An open recruitment method was used. Information about the project was disseminated in the communities through brochures and posters, presentations at formal and informal gatherings, advertisements in newspapers and announcements on local radio and television.
As the Tribal Advisory Board had requested that “American Indian or Alaska Native” be defined more rigorously than self-reported race, we required participants to be American Indian or Alaska Native eligible for Indian Health Services-funded health care. The most common standard applied for eligibility for health services from the Indian Health Services is that the individual be an enrolled member of a Federally recognized tribe, although other criteria are sometimes applied [18].
Additional EARTH Study eligibility criteria required participants to be at least 18 years of age, not pregnant, not actively undergoing cancer treatment, and physically and mentally able to read and understand the consent form and to complete survey instruments and medical tests.
The baseline study visit included a detailed Health, Lifestyle, and Physical Activity Questionnaire (HLPA) which asked about: physical activity; medical conditions; perceived health status; language use at home; family history of several conditions including cancer, heart disease, and diabetes; reproductive history for women; cancer screening practices; and use of tobacco and alcohol. The questionnaire was administered using audio computer-assisted self interview (ACASI) technology; participants completed the questionnaire using a touch-screen computer. Participants could choose to hear the questions read in English, Yupik or Navajo. Participants also completed a diet history questionnaire (DHQ) using ACASI. Demographic data collected included level of education, age, sex, number of people living in the household, and marital status. Medical tests included sitting blood pressure, lipid panel, and fasting blood sugar. Height and weight, as well as waist and hip circumferences were measured. At the conclusion of the study visit, participants were provided feedback regarding the results of their medical tests and responses to questions about health risk behaviors. Quality control procedures assured that data were collected in a standardized way across study centers.
Screening outcomes
The cancer screening questions are shown in Table 1. Analysis of Pap test information was restricted to women aged 18 years and older who had not had a hysterectomy. Analyses examining predictors of screening classified women as having had a Pap test in past three years or not (Pap test longer than three years ago or never having had a Pap test). Those with unknown timing for the Pap test were excluded from the analyses.
Table 1
Table 1
Cancer screening questions
Analysis of mammogram data was restricted to women aged 40 years and older. Analyses classified women as having had a mammogram in past two years or not, and women with unknown timing were excluded.

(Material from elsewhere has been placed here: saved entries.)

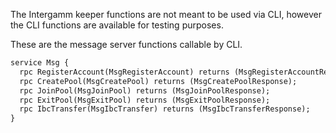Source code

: <!--
order: 5
-->

The Intergamm keeper functions are not meant to be used via CLI, however the CLI functions are available for testing purposes.

These are the message server functions callable by CLI.

```protobuf
service Msg {
  rpc RegisterAccount(MsgRegisterAccount) returns (MsgRegisterAccountResponse);
  rpc CreatePool(MsgCreatePool) returns (MsgCreatePoolResponse);
  rpc JoinPool(MsgJoinPool) returns (MsgJoinPoolResponse);
  rpc ExitPool(MsgExitPool) returns (MsgExitPoolResponse);
  rpc IbcTransfer(MsgIbcTransfer) returns (MsgIbcTransferResponse);
}
```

Colonoscopy/sigmoidoscopy analyses were restricted to men and women aged 50 years and older. Analyses classified individuals as having had a colonoscopy/sigmoidoscopy in the past five years, or not, and individuals with unknown duration were excluded.
Definitions of variables examined
For each of the screening tests, we examined the following variables as potential predictors: age; sex (for sigmoidoscopy/colonoscopy); location (Alaska versus Southwest); employment; marital status; educational level; family history of cancer; smoking status; use of snuff or chew, perceived general health; body mass index; language spoken at home; residence (urban versus rural), income, and factors potentially related to traditional lifestyle.
Age was defined as age at baseline study visit. Location was Alaska or Southwest United States. Employment status was dichotomized as currently employed (currently employed for wages, self-employed, out of work for less than one year, or between seasonal jobs) and not employed (out of work for more than one year, retired, a homemaker or a student). Marital status was defined as: married (married or living as married); separated, widowed or divorced; and never married. Educational status was grouped into four categories: less than high school; high school graduate or GED; vocational/technical school, associate’s degree or some college; and college graduate or higher.
Family history of cancer was based on positive response to the query regarding family members (mother, father, brother, sister) with any cancer. For mammography screening we also examined family history of breast cancer, and for colonoscopy/sigmoidoscopy screening, family history of colorectal cancer.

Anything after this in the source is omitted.